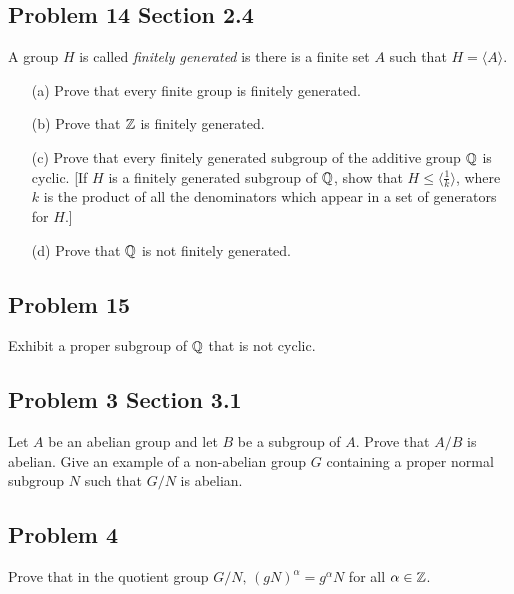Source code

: \subsection{Problem 14 Section 2.4}
\begin{prob}
    A group $H$ is called \emph{finitely generated} is there is a finite set $A$ such that $H=\langle A \rangle $. 
    \begin{enumerate}
        \item[(a)] Prove that every finite group is finitely generated.
        \item[(b)] Prove that $\mathbb{Z}$ is finitely generated.
        \item[(c)] Prove that every finitely generated subgroup of the additive group $\mathbb{Q}$ is cyclic. [If $H$ is a finitely generated subgroup of $\mathbb{Q}$, show that $H \leq \langle \frac{1}{k} \rangle $, where $k$ is the product of all the denominators which appear in a set of generators for $H$.]
        \item[(d)] Prove that $\mathbb{Q}$ is not finitely generated.
    \end{enumerate}
\end{prob}

\subsection{Problem 15}
\begin{prob}
    Exhibit a proper subgroup of $\mathbb{Q}$ that is not cyclic.
\end{prob}

\subsection{Problem 3 Section 3.1}
\begin{prob}
    Let $A$ be an abelian group and let $B$ be a subgroup of $A$. Prove that $A/B$ is abelian. Give an example of a non-abelian group $G$ containing a proper normal subgroup $N$ such that $G/N$ is abelian.
\end{prob}

\subsection{Problem 4}
\begin{prob}
    Prove that in the quotient group $G/N, \, (gN)^{\alpha}=g^{\alpha}N$ for all $\alpha\in \mathbb{Z}$.
\end{prob}
 
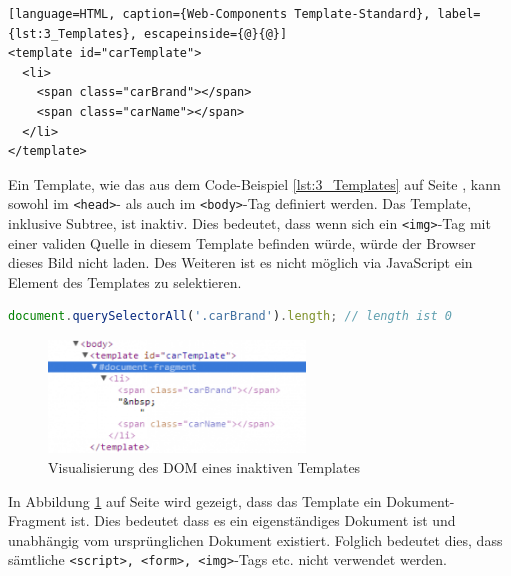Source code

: \begin{lstlisting}[language=HTML, caption={Web-Components Template-Standard}, label={lst:3_Templates}, escapeinside={@}{@}]
<template id="carTemplate">
  <li>
    <span class="carBrand"></span>
    <span class="carName"></span>
  </li>
</template>
\end{lstlisting}

Ein Template, wie das aus dem Code-Beispiel \ref{lst:3_Templates} auf Seite \pageref{lst:3_Templates}, kann sowohl im \lstinline|<head>|- als auch im \lstinline|<body>|-Tag definiert werden. Das Template, inklusive Subtree, ist inaktiv. Dies bedeutet, dass wenn sich ein \lstinline|<img>|-Tag mit einer validen Quelle in diesem Template befinden würde, würde der Browser dieses Bild nicht laden. Des Weiteren ist es nicht möglich via JavaScript ein Element des Templates zu selektieren.
\begin{lstlisting}[language=JavaScript, caption={Beispiel-Selektor eines Elements in einem Template, das nicht aktiven DOM ist}, label={lst:3_Selector_Example}]
  document.querySelectorAll('.carBrand').length; // length ist 0
\end{lstlisting}

\begin{figure}[h]
\centering
\includegraphics[height=3.0cm]{images/document_fragment.png}
\caption[
Visualisierung des DOM eines inaktiven Templates, Urldate: 04.2014
\newline
\small\texttt{\url{http://www.prevent-default.com/wp-content/uploads/2013/04/document-fragment-300x132.png}}
]{Visualisierung des DOM eines inaktiven Templates}
\label{fig:3_inactive_Template_DOM}
\end{figure}

In Abbildung \ref{fig:3_inactive_Template_DOM} auf Seite \pageref{fig:3_inactive_Template_DOM} wird gezeigt, dass das Template ein Dokument-Fragment ist. Dies bedeutet dass es ein eigenständiges Dokument ist und unabhängig vom ursprünglichen Dokument existiert. Folglich bedeutet dies, dass sämtliche \lstinline|<script>, <form>, <img>|-Tags etc. nicht verwendet werden.

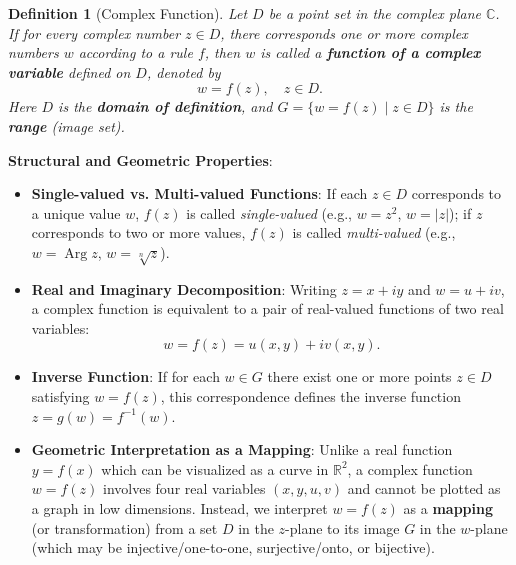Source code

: \documentclass[11pt,a4paper]{article}
\theoremstyle{definitionbreak}
\newtheorem{definition}{Definition}
\theoremstyle{examplebreak}
\theoremstyle{plain}
\begin{document}
\begin{definition}[Complex Function]
Let $D$ be a point set in the complex plane $\mathbb{C}$. If for every complex number $z \in D$, there corresponds one or more complex numbers $w$ according to a rule $f$, then $w$ is called a \textbf{function of a complex variable} defined on $D$, denoted by
\[
    w = f(z), \quad z \in D.
\]
Here $D$ is the \textbf{domain of definition}, and $G = \{ w = f(z) \mid z \in D \}$ is the \textbf{range} (image set).
\end{definition}

\textbf{Structural and Geometric Properties}:
\begin{itemize}
    \item \textbf{Single-valued vs. Multi-valued Functions}: If each $z \in D$ corresponds to a unique value $w$, $f(z)$ is called \emph{single-valued} (e.g., $w = z^2$, $w = |z|$); if $z$ corresponds to two or more values, $f(z)$ is called \emph{multi-valued} (e.g., $w = \operatorname{Arg} z$, $w = \sqrt[n]{z}$).
    \item \textbf{Real and Imaginary Decomposition}: Writing $z = x + iy$ and $w = u + iv$, a complex function is equivalent to a pair of real-valued functions of two real variables:
    \[
        w = f(z) = u(x, y) + i v(x, y).
    \]
    \item \textbf{Inverse Function}: If for each $w \in G$ there exist one or more points $z \in D$ satisfying $w = f(z)$, this correspondence defines the inverse function $z = g(w) = f^{-1}(w)$.
    \item \textbf{Geometric Interpretation as a Mapping}: Unlike a real function $y = f(x)$ which can be visualized as a curve in $\mathbb{R}^2$, a complex function $w = f(z)$ involves four real variables $(x, y, u, v)$ and cannot be plotted as a graph in low dimensions. Instead, we interpret $w = f(z)$ as a \textbf{mapping} (or transformation) from a set $D$ in the $z$-plane to its image $G$ in the $w$-plane (which may be injective/one-to-one, surjective/onto, or bijective).
\end{itemize}
\end{document}
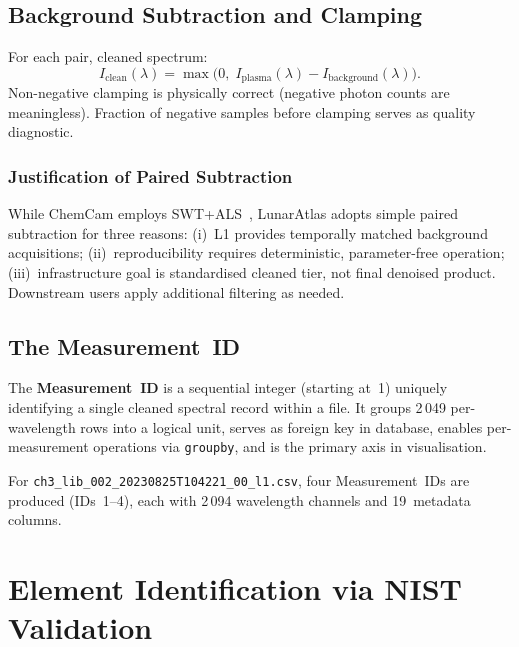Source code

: \documentclass[a4paper,twocolumn,10pt]{article}
\begin{document}
\subsection{Background Subtraction and Clamping}

For each pair, cleaned spectrum:
\begin{equation}
\label{eq:subtraction}
I_{\text{clean}}(\lambda) =
  \max\!\bigl(0,\;
  I_{\text{plasma}}(\lambda) - I_{\text{background}}(\lambda)
  \bigr).
\end{equation}
Non-negative clamping is physically correct (negative photon counts
are meaningless). Fraction of negative samples before clamping serves
as quality diagnostic.

\subsubsection{Justification of Paired Subtraction}

While ChemCam employs SWT+ALS~\cite{Clegg2017,Anderson2022}, LunarAtlas
adopts simple paired subtraction for three reasons: (i)~L1 provides
temporally matched background acquisitions; (ii)~reproducibility requires
deterministic, parameter-free operation; (iii)~infrastructure goal is
standardised cleaned tier, not final denoised product. Downstream users
apply additional filtering as needed.

\subsection{The Measurement~ID}

The \textbf{Measurement~ID} is a sequential integer (starting at~1)
uniquely identifying a single cleaned spectral record within a file.
It groups 2\,049 per-wavelength rows into a logical unit, serves as
foreign key in database, enables per-measurement operations via
\texttt{groupby}, and is the primary axis in visualisation.

For \texttt{ch3\_lib\_002\_20230825T104221\_00\_l1.csv}, four
Measurement~IDs are produced (IDs~1--4), each with 2\,094 wavelength
channels and 19~metadata columns.

\section{Element Identification via NIST Validation}
\label{sec:element_id}
\end{document}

» WHAT IS BEING ASKED:
Print each record exactly as it stands, leaving the images out.

» ANSWER SECTION:
Source code

: \subsection{Problem 14 Section 2.4}
\begin{prob}
    A group $H$ is called \emph{finitely generated} is there is a finite set $A$ such that $H=\langle A \rangle $. 
    \begin{enumerate}
        \item[(a)] Prove that every finite group is finitely generated.
        \item[(b)] Prove that $\mathbb{Z}$ is finitely generated.
        \item[(c)] Prove that every finitely generated subgroup of the additive group $\mathbb{Q}$ is cyclic. [If $H$ is a finitely generated subgroup of $\mathbb{Q}$, show that $H \leq \langle \frac{1}{k} \rangle $, where $k$ is the product of all the denominators which appear in a set of generators for $H$.]
        \item[(d)] Prove that $\mathbb{Q}$ is not finitely generated.
    \end{enumerate}
\end{prob}

\subsection{Problem 15}
\begin{prob}
    Exhibit a proper subgroup of $\mathbb{Q}$ that is not cyclic.
\end{prob}

\subsection{Problem 3 Section 3.1}
\begin{prob}
    Let $A$ be an abelian group and let $B$ be a subgroup of $A$. Prove that $A/B$ is abelian. Give an example of a non-abelian group $G$ containing a proper normal subgroup $N$ such that $G/N$ is abelian.
\end{prob}

\subsection{Problem 4}
\begin{prob}
    Prove that in the quotient group $G/N, \, (gN)^{\alpha}=g^{\alpha}N$ for all $\alpha\in \mathbb{Z}$.
\end{prob}
 
Source code

: \begin{lstlisting}[language=HTML, caption={Web-Components Template-Standard}, label={lst:3_Templates}, escapeinside={@}{@}]
<template id="carTemplate">
  <li>
    <span class="carBrand"></span>
    <span class="carName"></span>
  </li>
</template>
\end{lstlisting}

Ein Template, wie das aus dem Code-Beispiel \ref{lst:3_Templates} auf Seite \pageref{lst:3_Templates}, kann sowohl im \lstinline|<head>|- als auch im \lstinline|<body>|-Tag definiert werden. Das Template, inklusive Subtree, ist inaktiv. Dies bedeutet, dass wenn sich ein \lstinline|<img>|-Tag mit einer validen Quelle in diesem Template befinden würde, würde der Browser dieses Bild nicht laden. Des Weiteren ist es nicht möglich via JavaScript ein Element des Templates zu selektieren.
\begin{lstlisting}[language=JavaScript, caption={Beispiel-Selektor eines Elements in einem Template, das nicht aktiven DOM ist}, label={lst:3_Selector_Example}]
  document.querySelectorAll('.carBrand').length; // length ist 0
\end{lstlisting}

\begin{figure}[h]
\centering
\includegraphics[height=3.0cm]{images/document_fragment.png}
\caption[
Visualisierung des DOM eines inaktiven Templates, Urldate: 04.2014
\newline
\small\texttt{\url{http://www.prevent-default.com/wp-content/uploads/2013/04/document-fragment-300x132.png}}
]{Visualisierung des DOM eines inaktiven Templates}
\label{fig:3_inactive_Template_DOM}
\end{figure}

In Abbildung \ref{fig:3_inactive_Template_DOM} auf Seite \pageref{fig:3_inactive_Template_DOM} wird gezeigt, dass das Template ein Dokument-Fragment ist. Dies bedeutet dass es ein eigenständiges Dokument ist und unabhängig vom ursprünglichen Dokument existiert. Folglich bedeutet dies, dass sämtliche \lstinline|<script>, <form>, <img>|-Tags etc. nicht verwendet werden.

Source code

: \documentclass[11pt,a4paper]{article}
\theoremstyle{definitionbreak}
\newtheorem{definition}{Definition}
\theoremstyle{examplebreak}
\theoremstyle{plain}
\begin{document}
\begin{definition}[Complex Function]
Let $D$ be a point set in the complex plane $\mathbb{C}$. If for every complex number $z \in D$, there corresponds one or more complex numbers $w$ according to a rule $f$, then $w$ is called a \textbf{function of a complex variable} defined on $D$, denoted by
\[
    w = f(z), \quad z \in D.
\]
Here $D$ is the \textbf{domain of definition}, and $G = \{ w = f(z) \mid z \in D \}$ is the \textbf{range} (image set).
\end{definition}

\textbf{Structural and Geometric Properties}:
\begin{itemize}
    \item \textbf{Single-valued vs. Multi-valued Functions}: If each $z \in D$ corresponds to a unique value $w$, $f(z)$ is called \emph{single-valued} (e.g., $w = z^2$, $w = |z|$); if $z$ corresponds to two or more values, $f(z)$ is called \emph{multi-valued} (e.g., $w = \operatorname{Arg} z$, $w = \sqrt[n]{z}$).
    \item \textbf{Real and Imaginary Decomposition}: Writing $z = x + iy$ and $w = u + iv$, a complex function is equivalent to a pair of real-valued functions of two real variables:
    \[
        w = f(z) = u(x, y) + i v(x, y).
    \]
    \item \textbf{Inverse Function}: If for each $w \in G$ there exist one or more points $z \in D$ satisfying $w = f(z)$, this correspondence defines the inverse function $z = g(w) = f^{-1}(w)$.
    \item \textbf{Geometric Interpretation as a Mapping}: Unlike a real function $y = f(x)$ which can be visualized as a curve in $\mathbb{R}^2$, a complex function $w = f(z)$ involves four real variables $(x, y, u, v)$ and cannot be plotted as a graph in low dimensions. Instead, we interpret $w = f(z)$ as a \textbf{mapping} (or transformation) from a set $D$ in the $z$-plane to its image $G$ in the $w$-plane (which may be injective/one-to-one, surjective/onto, or bijective).
\end{itemize}
\end{document}
Source code

: \documentclass[a4paper,twocolumn,10pt]{article}
\begin{document}
\subsection{Background Subtraction and Clamping}

For each pair, cleaned spectrum:
\begin{equation}
\label{eq:subtraction}
I_{\text{clean}}(\lambda) =
  \max\!\bigl(0,\;
  I_{\text{plasma}}(\lambda) - I_{\text{background}}(\lambda)
  \bigr).
\end{equation}
Non-negative clamping is physically correct (negative photon counts
are meaningless). Fraction of negative samples before clamping serves
as quality diagnostic.

\subsubsection{Justification of Paired Subtraction}

While ChemCam employs SWT+ALS~\cite{Clegg2017,Anderson2022}, LunarAtlas
adopts simple paired subtraction for three reasons: (i)~L1 provides
temporally matched background acquisitions; (ii)~reproducibility requires
deterministic, parameter-free operation; (iii)~infrastructure goal is
standardised cleaned tier, not final denoised product. Downstream users
apply additional filtering as needed.

\subsection{The Measurement~ID}

The \textbf{Measurement~ID} is a sequential integer (starting at~1)
uniquely identifying a single cleaned spectral record within a file.
It groups 2\,049 per-wavelength rows into a logical unit, serves as
foreign key in database, enables per-measurement operations via
\texttt{groupby}, and is the primary axis in visualisation.

For \texttt{ch3\_lib\_002\_20230825T104221\_00\_l1.csv}, four
Measurement~IDs are produced (IDs~1--4), each with 2\,094 wavelength
channels and 19~metadata columns.

\section{Element Identification via NIST Validation}
\label{sec:element_id}
\end{document}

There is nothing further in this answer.